On Fri, Mar 04, 2016 at 03:41:58PM +0100, Arnd Bergmann wrote:
> On Friday 04 March 2016 13:46:51 Russell King - ARM Linux wrote:
> > On Fri, Mar 04, 2016 at 02:30:23PM +0100, Arnd Bergmann wrote:
> > > Ah, I thought it only required 32-bit alignment like ldm/stm, but it
> > > seems that it won't do that.

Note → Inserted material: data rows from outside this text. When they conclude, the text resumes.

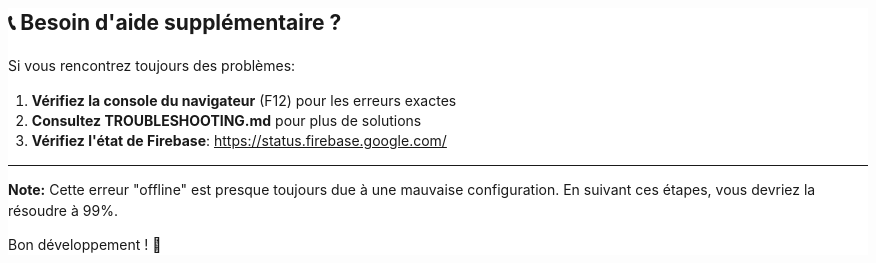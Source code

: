 
## 📞 Besoin d'aide supplémentaire ?

Si vous rencontrez toujours des problèmes:

1. **Vérifiez la console du navigateur** (F12) pour les erreurs exactes
2. **Consultez TROUBLESHOOTING.md** pour plus de solutions
3. **Vérifiez l'état de Firebase**: https://status.firebase.google.com/

---

**Note:** Cette erreur "offline" est presque toujours due à une mauvaise configuration. En suivant ces étapes, vous devriez la résoudre à 99%.

Bon développement ! 🚀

However, an implementation like
> > > 
> > > unsigned long long get_unaligned_u64(void *p)
> > > {
> > >         unsigned long long upper, lower;
> > >         lower = *(unsigned long*)p;
> > >         upper = *(unsigned long*)(p+4);
> > > 
> > >         return lower | (upper << 32);
> > > }
> > > 
> > > does get compiled into
> > > 
> > > 00000000 <f>:
> > >    0:   e8900003        ldm     r0, {r0, r1}
> > >    4:   e12fff1e        bx      lr
> > 
> > I think it may be something of a bitch to work around, because the
> > compiler is going to do stuff like that behind your back.
> > 
> > The only way around that would be to bypass the compiler by using
> > asm(), but then you end up bypassing the instruction scheduling too.
> > That may not matter, as the resulting overhead may still be lower.
> 
> I think the compiler is correctly optimizing the code according to
> what we tell it about the alignment here:

It is, that's not what I was saying though - I wasn't saying whether or
not the compiler is correctly optimising the code (it is.)  I was saying
that we _don't_ want the compiler optimising the code in this way here -
that's a completely _different_ point.

> The implementation appears to be suboptimal for cross-endian loads
> though, as gcc-5.3 does not use the 'rev' instruction here but
> falls back on byte accesses. We can easily fix that by introducing
> one more generic implementation for the cross-endian accesses doing
> 
> static __always_inline void put_unaligned_be64(u64 val, void *p)
> {
>        __put_unaligned_cpu64((u64 __force)cpu_to_be64(val), p);
> }
> static __always_inline void put_unaligned_be32(u32 val, void *p)
> {
>        __put_unaligned_cpu32((u32 __force)cpu_to_be32(val), p);
> }
> static __always_inline void put_unaligned_be16(u16 val, void *p)
> {
>        __put_unaligned_cpu16((u16 __force)cpu_to_be16(val), p);
> }
> 
> which is better on ARM than the currently used
> 
> static inline void __put_unaligned_le16(u16 val, u8 *p)
> {
>         *p++ = val;
>         *p++ = val >> 8;
> }
> static inline void __put_unaligned_le32(u32 val, u8 *p)
> {
>         __put_unaligned_le16(val >> 16, p + 2);
>         __put_unaligned_le16(val, p);
> }
> static inline void __put_unaligned_le64(u64 val, u8 *p)
> {
>         __put_unaligned_le32(val >> 32, p + 4);
>         __put_unaligned_le32(val, p);
> }
> 
> because it will allow using ldr/str+rev for unaligned
> cross-endian accesses, but disallow ldm/stm+rev.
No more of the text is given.